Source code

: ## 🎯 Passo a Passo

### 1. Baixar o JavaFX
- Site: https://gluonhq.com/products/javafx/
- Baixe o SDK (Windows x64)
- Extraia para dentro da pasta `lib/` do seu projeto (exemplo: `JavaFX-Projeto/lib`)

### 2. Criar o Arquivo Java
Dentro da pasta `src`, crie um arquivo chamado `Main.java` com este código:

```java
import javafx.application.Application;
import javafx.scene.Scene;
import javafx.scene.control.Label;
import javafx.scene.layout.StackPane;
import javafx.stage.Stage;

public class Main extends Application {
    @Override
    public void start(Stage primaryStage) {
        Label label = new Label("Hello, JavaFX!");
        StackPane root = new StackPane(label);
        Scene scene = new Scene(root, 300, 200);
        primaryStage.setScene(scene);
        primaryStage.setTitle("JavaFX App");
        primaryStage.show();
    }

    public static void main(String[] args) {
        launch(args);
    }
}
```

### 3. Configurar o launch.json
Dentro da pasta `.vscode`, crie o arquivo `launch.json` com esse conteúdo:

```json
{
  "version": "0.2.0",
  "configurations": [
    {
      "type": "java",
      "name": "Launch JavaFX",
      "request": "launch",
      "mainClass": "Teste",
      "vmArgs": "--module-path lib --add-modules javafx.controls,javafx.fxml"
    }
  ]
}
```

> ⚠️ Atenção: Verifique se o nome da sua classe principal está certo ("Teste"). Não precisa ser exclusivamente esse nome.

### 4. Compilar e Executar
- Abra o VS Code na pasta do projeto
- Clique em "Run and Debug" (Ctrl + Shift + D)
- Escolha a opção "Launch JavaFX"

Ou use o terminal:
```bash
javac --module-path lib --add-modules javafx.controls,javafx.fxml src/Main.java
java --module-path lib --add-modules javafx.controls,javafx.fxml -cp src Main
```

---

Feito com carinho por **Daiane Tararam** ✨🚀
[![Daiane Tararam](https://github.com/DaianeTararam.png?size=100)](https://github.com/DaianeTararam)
+ + + + + + +
TASK OBJECTIVE: Search the entries for the word "Daiane", then copy every line in which it is found.

ANSWER FOR THE TASK:
Feito com carinho por **Daiane Tararam** ✨🚀
[![Daiane Tararam](https://github.com/DaianeTararam.png?size=100)](https://github.com/DaianeTararam)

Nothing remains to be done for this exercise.